Gifford grew up in the Minneapolis area and was raised in a Christian home. He studied theology at St. John's College in Nottingham, England earned his M.Div. from Wycliffe College in Toronto in 1990, and was ordained to the priesthood in the Anglican Church of Canada in 1991. He served a two-year curacy on British Columbia's Sunshine Coast and was then appointed rector of St. Andrew's Anglican Church, Pender Harbour, where he served for six years.
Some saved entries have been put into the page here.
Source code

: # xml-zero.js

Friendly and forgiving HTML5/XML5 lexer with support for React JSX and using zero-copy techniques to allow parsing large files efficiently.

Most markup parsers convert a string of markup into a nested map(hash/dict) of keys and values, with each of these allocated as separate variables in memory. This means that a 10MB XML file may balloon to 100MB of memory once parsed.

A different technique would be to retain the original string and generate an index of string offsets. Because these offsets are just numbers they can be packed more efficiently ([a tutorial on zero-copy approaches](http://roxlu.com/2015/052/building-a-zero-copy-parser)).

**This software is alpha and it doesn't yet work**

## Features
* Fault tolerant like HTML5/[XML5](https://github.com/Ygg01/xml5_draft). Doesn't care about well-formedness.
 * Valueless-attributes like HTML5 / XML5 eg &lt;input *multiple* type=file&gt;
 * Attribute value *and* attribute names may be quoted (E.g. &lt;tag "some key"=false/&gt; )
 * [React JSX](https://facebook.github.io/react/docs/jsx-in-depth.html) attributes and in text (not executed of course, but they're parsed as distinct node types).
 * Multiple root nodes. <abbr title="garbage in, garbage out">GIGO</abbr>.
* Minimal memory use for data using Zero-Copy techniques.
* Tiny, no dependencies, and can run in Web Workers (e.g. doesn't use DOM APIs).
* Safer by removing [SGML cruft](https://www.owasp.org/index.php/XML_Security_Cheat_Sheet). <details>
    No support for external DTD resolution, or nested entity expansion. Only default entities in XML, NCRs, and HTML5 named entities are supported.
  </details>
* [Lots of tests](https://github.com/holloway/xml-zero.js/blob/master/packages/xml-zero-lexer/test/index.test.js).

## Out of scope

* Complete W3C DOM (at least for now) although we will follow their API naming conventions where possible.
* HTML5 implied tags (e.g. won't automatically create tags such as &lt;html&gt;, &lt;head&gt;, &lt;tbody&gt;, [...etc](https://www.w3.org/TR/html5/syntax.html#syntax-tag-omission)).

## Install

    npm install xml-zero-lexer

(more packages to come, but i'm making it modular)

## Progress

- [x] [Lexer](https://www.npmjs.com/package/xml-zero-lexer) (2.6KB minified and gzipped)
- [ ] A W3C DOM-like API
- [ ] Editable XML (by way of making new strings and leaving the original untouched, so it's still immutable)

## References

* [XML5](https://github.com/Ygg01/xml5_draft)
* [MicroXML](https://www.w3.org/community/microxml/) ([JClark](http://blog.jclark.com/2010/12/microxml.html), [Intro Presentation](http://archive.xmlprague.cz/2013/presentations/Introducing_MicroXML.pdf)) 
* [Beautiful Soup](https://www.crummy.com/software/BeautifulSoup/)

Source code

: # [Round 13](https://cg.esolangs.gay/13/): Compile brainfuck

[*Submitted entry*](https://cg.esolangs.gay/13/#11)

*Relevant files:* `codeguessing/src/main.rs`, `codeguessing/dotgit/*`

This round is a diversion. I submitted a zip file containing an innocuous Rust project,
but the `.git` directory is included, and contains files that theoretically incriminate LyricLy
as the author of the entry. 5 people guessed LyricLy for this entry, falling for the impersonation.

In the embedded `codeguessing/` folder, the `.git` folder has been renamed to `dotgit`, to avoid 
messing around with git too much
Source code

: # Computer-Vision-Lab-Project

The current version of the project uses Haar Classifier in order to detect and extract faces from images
In 1998, Gifford joined the staff of St. John's Shaughnessy in Vancouver, then the largest Anglican church in Canada, under long-serving rector David Short. At St. John's, Gifford met his future wife, Cathryn; they married in 2001 and have two teenage sons.

==Leadership roles==
Gifford's role as vicar at St. John's included responsibility for discipleship, catechesis, evangelism, cross-cultural mission, and preaching. He served at St. John's throughout the congregation's departure from the Diocese of New Westminster during the Anglican realignment and its subsequent loss in its legal bid to retain its property and the rebranding as St. John's Vancouver. In 2002, Gifford was one of St. John's delegates at the New Westminster diocesan synod. After the synod controversially approved the blessing of same-sex unions, Gifford joined the St. John's delegates, along with delegates from eight other churches, in walking out of synod and asking for alternative episcopal oversight.

Following the establishment of ANiC, Gifford also served as archdeacon for metro Vancouver, as a member of the ANiC finance committee, and on the ANiC Council.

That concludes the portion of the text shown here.